• **Task statement**
Until the line containing "The left operand" has been reproduced, keep reproducing each line of the material below exactly, starting with the first.

══ Input material

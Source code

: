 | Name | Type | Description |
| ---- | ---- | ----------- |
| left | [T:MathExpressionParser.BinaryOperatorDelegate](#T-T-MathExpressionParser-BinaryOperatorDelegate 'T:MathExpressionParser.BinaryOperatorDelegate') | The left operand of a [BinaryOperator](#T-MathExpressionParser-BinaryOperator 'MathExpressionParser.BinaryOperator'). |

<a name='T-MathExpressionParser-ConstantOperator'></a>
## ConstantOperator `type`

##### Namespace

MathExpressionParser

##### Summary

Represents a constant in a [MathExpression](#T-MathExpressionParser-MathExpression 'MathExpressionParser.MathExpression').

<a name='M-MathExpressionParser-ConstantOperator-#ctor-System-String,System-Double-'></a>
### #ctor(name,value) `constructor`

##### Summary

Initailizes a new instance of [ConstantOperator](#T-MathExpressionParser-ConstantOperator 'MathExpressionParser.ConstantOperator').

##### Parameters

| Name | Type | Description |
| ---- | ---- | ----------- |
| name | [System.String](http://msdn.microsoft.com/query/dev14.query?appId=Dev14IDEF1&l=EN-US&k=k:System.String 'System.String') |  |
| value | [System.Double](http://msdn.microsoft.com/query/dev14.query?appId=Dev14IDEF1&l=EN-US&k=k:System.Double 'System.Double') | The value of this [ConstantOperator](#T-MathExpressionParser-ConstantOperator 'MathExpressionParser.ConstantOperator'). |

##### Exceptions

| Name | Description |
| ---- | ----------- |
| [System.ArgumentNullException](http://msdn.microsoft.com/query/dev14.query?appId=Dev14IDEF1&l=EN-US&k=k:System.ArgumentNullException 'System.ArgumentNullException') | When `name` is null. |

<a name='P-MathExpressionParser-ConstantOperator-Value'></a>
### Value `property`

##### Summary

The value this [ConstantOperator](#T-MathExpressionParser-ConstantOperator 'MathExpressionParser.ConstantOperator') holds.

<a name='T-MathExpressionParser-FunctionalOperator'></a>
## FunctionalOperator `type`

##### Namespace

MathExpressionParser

════

• **Task output**
Source code

: | Name | Type | Description |
| ---- | ---- | ----------- |
| left | [T:MathExpressionParser.BinaryOperatorDelegate](#T-T-MathExpressionParser-BinaryOperatorDelegate 'T:MathExpressionParser.BinaryOperatorDelegate') | The left operand of a [BinaryOperator](#T-MathExpressionParser-BinaryOperator 'MathExpressionParser.BinaryOperator'). |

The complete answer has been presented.